_Directions_. Your answer should be one number, the count of lines in the entries holding the word "finished".

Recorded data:
--- START ---

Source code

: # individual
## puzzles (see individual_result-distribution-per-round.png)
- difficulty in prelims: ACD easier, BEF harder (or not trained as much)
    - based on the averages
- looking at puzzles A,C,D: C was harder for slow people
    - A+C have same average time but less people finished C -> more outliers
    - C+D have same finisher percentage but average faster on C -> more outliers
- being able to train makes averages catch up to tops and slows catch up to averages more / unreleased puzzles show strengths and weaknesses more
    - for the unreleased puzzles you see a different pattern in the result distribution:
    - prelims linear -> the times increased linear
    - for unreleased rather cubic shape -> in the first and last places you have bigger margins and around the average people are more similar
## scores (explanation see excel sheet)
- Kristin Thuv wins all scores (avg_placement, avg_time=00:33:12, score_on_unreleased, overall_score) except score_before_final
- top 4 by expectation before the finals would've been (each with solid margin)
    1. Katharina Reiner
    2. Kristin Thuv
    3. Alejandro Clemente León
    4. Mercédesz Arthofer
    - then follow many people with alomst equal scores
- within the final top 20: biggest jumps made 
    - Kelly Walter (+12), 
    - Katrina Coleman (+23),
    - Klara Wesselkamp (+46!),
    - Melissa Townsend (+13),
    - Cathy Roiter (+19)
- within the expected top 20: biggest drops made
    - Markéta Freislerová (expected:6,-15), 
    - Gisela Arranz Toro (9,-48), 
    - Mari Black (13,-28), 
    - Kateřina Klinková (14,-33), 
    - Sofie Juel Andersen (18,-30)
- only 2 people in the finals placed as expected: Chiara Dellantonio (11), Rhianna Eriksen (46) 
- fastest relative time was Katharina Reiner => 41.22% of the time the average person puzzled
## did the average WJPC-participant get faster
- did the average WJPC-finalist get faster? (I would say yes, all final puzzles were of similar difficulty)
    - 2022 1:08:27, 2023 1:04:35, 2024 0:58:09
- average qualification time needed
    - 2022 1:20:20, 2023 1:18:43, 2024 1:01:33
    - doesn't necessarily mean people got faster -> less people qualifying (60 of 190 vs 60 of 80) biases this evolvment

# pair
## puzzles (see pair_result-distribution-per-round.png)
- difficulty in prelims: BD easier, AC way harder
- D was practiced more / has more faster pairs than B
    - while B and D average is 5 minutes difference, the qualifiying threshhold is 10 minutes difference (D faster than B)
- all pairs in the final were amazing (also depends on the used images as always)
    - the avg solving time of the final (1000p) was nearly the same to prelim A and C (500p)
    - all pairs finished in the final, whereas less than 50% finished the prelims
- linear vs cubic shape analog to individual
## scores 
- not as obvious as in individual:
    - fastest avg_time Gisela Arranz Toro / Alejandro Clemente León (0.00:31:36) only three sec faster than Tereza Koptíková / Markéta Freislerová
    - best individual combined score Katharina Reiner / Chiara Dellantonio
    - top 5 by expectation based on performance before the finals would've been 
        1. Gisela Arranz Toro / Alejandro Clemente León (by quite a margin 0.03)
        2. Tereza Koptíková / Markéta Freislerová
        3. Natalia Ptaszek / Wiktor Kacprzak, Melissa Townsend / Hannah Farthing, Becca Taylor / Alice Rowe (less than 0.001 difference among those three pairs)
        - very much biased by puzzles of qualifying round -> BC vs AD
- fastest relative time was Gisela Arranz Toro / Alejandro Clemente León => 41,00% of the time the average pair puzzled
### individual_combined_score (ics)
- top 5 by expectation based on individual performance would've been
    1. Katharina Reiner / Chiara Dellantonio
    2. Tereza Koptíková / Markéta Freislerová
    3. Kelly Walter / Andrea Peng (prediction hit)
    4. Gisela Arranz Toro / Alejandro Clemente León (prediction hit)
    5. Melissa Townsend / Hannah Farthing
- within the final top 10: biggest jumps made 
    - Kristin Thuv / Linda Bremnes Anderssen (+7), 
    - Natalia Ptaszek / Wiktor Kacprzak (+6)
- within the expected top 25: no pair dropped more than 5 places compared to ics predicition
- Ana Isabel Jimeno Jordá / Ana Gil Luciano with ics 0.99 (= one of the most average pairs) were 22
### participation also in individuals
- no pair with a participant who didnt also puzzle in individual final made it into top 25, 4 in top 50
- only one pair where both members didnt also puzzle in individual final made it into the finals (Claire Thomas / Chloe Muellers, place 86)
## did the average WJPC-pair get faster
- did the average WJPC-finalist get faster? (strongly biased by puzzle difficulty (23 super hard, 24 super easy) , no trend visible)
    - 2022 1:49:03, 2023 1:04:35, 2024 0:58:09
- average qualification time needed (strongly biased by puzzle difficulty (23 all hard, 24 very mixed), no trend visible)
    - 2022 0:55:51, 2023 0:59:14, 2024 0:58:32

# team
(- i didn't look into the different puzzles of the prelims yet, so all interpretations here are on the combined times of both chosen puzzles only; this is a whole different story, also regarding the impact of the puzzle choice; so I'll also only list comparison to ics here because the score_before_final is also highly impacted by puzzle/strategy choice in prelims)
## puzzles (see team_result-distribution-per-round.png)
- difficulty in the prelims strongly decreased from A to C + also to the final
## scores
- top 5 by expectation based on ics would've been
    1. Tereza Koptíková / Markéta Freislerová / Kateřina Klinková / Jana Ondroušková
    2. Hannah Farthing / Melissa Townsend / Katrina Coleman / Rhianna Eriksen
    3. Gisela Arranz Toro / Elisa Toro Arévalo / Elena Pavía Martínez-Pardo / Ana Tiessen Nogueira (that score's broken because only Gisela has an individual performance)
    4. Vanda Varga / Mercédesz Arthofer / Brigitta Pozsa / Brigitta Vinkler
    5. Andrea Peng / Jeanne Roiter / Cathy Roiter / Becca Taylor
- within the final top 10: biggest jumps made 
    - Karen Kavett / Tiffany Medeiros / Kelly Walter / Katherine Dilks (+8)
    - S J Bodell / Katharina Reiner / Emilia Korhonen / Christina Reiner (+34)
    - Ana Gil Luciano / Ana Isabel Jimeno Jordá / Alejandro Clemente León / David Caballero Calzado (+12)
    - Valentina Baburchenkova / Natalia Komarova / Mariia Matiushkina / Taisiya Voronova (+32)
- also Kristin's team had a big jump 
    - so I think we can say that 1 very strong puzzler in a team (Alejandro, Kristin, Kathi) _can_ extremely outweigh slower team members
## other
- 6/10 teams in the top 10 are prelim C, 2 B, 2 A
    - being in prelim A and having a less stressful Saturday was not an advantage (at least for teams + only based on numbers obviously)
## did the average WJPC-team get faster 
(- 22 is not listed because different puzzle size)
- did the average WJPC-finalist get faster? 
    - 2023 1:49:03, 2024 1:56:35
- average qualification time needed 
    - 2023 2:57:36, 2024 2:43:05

--- END ---

_Solved exercise_. 2